Brief:
Word for word, copy the lines from the one with "By default, the" to the last line of the data below, counting both, and keep every picture out.

Information shown:
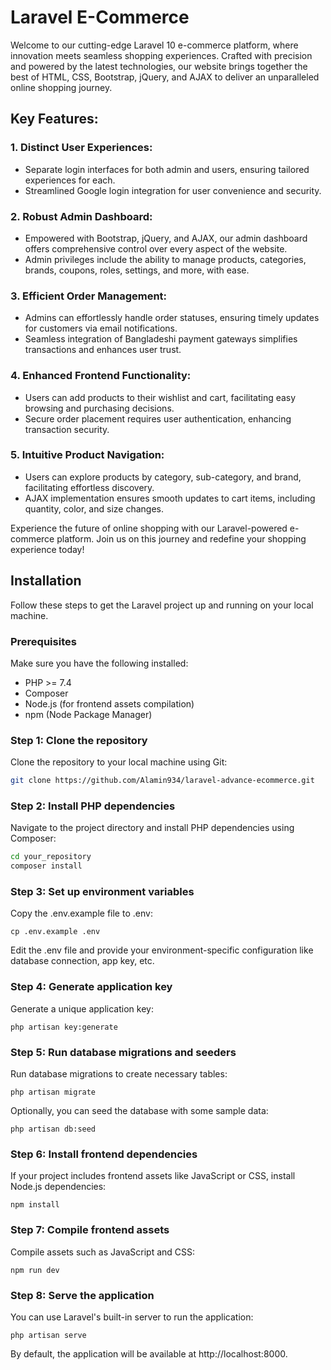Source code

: # Laravel E-Commerce

Welcome to our cutting-edge Laravel 10 e-commerce platform, where innovation meets seamless shopping experiences. Crafted with precision and powered by the latest technologies, our website brings together the best of HTML, CSS, Bootstrap, jQuery, and AJAX to deliver an unparalleled online shopping journey.

## Key Features:
### 1. Distinct User Experiences:
+ Separate login interfaces for both admin and users, ensuring tailored experiences for each.
+ Streamlined Google login integration for user convenience and security.

### 2. Robust Admin Dashboard:
+ Empowered with Bootstrap, jQuery, and AJAX, our admin dashboard offers comprehensive control over every aspect of the website.
+ Admin privileges include the ability to manage products, categories, brands, coupons, roles, settings, and more, with ease.

### 3. Efficient Order Management:
+ Admins can effortlessly handle order statuses, ensuring timely updates for customers via email notifications.
+ Seamless integration of Bangladeshi payment gateways simplifies transactions and enhances user trust.

### 4. Enhanced Frontend Functionality:
+ Users can add products to their wishlist and cart, facilitating easy browsing and purchasing decisions.
+ Secure order placement requires user authentication, enhancing transaction security.

### 5. Intuitive Product Navigation:
+ Users can explore products by category, sub-category, and brand, facilitating effortless discovery.
+ AJAX implementation ensures smooth updates to cart items, including quantity, color, and size changes.

Experience the future of online shopping with our Laravel-powered e-commerce platform. Join us on this journey and redefine your shopping experience today!


## Installation

Follow these steps to get the Laravel project up and running on your local machine.

### Prerequisites

Make sure you have the following installed:

- PHP >= 7.4
- Composer
- Node.js (for frontend assets compilation)
- npm (Node Package Manager)

### Step 1: Clone the repository

Clone the repository to your local machine using Git:

```bash
git clone https://github.com/Alamin934/laravel-advance-ecommerce.git
```

### Step 2: Install PHP dependencies
Navigate to the project directory and install PHP dependencies using Composer:

```bash
cd your_repository
composer install
```

### Step 3: Set up environment variables
Copy the .env.example file to .env:

```
cp .env.example .env
```
Edit the .env file and provide your environment-specific configuration like database connection, app key, etc.


### Step 4: Generate application key
Generate a unique application key:
```
php artisan key:generate
```

### Step 5: Run database migrations and seeders
Run database migrations to create necessary tables:
```
php artisan migrate
```

Optionally, you can seed the database with some sample data:
```
php artisan db:seed
```

### Step 6: Install frontend dependencies
If your project includes frontend assets like JavaScript or CSS, install Node.js dependencies:
```
npm install
```

### Step 7: Compile frontend assets
Compile assets such as JavaScript and CSS:
```
npm run dev
```


### Step 8: Serve the application
You can use Laravel's built-in server to run the application:
```
php artisan serve
```
By default, the application will be available at http://localhost:8000.



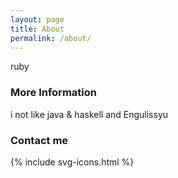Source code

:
 ```yaml
---
layout: page
title: About
permalink: /about/
---
```


ruby

### More Information

i not like java & haskell and Engulissyu

### Contact me

{% include svg-icons.html %}

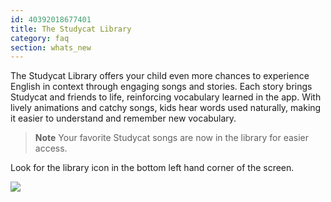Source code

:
 ```yaml
---
id: 40392018677401
title: The Studycat Library
category: faq
section: whats_new
---
```

The Studycat Library offers your child even more chances to experience English in context through engaging songs and stories. Each story brings Studycat and friends to life, reinforcing vocabulary learned in the app. With lively animations and catchy songs, kids hear words used naturally, making it easier to understand and remember new vocabulary.  

> **Note** Your favorite Studycat songs are now in the library for easier access.

Look for the library icon in the bottom left hand corner of the screen.

![](https://help.studycat.com/hc/article_attachments/40392062985497)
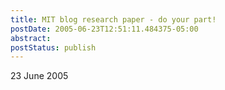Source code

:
 ```yaml
---
title: MIT blog research paper - do your part!
postDate: 2005-06-23T12:51:11.484375-05:00
abstract: 
postStatus: publish
---
```

23 June 2005

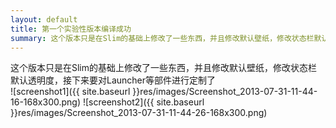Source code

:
 ```yaml
---
layout: default
title: 第一个实验性版本编译成功
summary: 这个版本只是在Slim的基础上修改了一些东西，并且修改默认壁纸，修改状态栏默认透明度，接下来要对Launcher等部件进行定制了
---
```

这个版本只是在Slim的基础上修改了一些东西，并且修改默认壁纸，修改状态栏默认透明度，接下来要对Launcher等部件进行定制了  
![screenshot1]({{ site.baseurl }}res/images/Screenshot_2013-07-31-11-44-16-168x300.png)
![screenshot2]({{ site.baseurl }}res/images/Screenshot_2013-07-31-11-44-26-168x300.png)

Task solution:
By default, the application will be available at http://localhost:8000.



Source code

:
 ```yaml
---
layout: page
title: About
permalink: /about/
---
```


ruby

### More Information

i not like java & haskell and Engulissyu

### Contact me

{% include svg-icons.html %}

Source code

:
 ```yaml
---
id: 40392018677401
title: The Studycat Library
category: faq
section: whats_new
---
```

The Studycat Library offers your child even more chances to experience English in context through engaging songs and stories. Each story brings Studycat and friends to life, reinforcing vocabulary learned in the app. With lively animations and catchy songs, kids hear words used naturally, making it easier to understand and remember new vocabulary.  

> **Note** Your favorite Studycat songs are now in the library for easier access.

Look for the library icon in the bottom left hand corner of the screen.

![](https://help.studycat.com/hc/article_attachments/40392062985497)
Source code

:
 ```yaml
---
title: MIT blog research paper - do your part!
postDate: 2005-06-23T12:51:11.484375-05:00
abstract: 
postStatus: publish
---
```

23 June 2005

Source code

:
 ```yaml
---
layout: default
title: 第一个实验性版本编译成功
summary: 这个版本只是在Slim的基础上修改了一些东西，并且修改默认壁纸，修改状态栏默认透明度，接下来要对Launcher等部件进行定制了
---
```

这个版本只是在Slim的基础上修改了一些东西，并且修改默认壁纸，修改状态栏默认透明度，接下来要对Launcher等部件进行定制了  
![screenshot1]({{ site.baseurl }}res/images/Screenshot_2013-07-31-11-44-16-168x300.png)
![screenshot2]({{ site.baseurl }}res/images/Screenshot_2013-07-31-11-44-26-168x300.png)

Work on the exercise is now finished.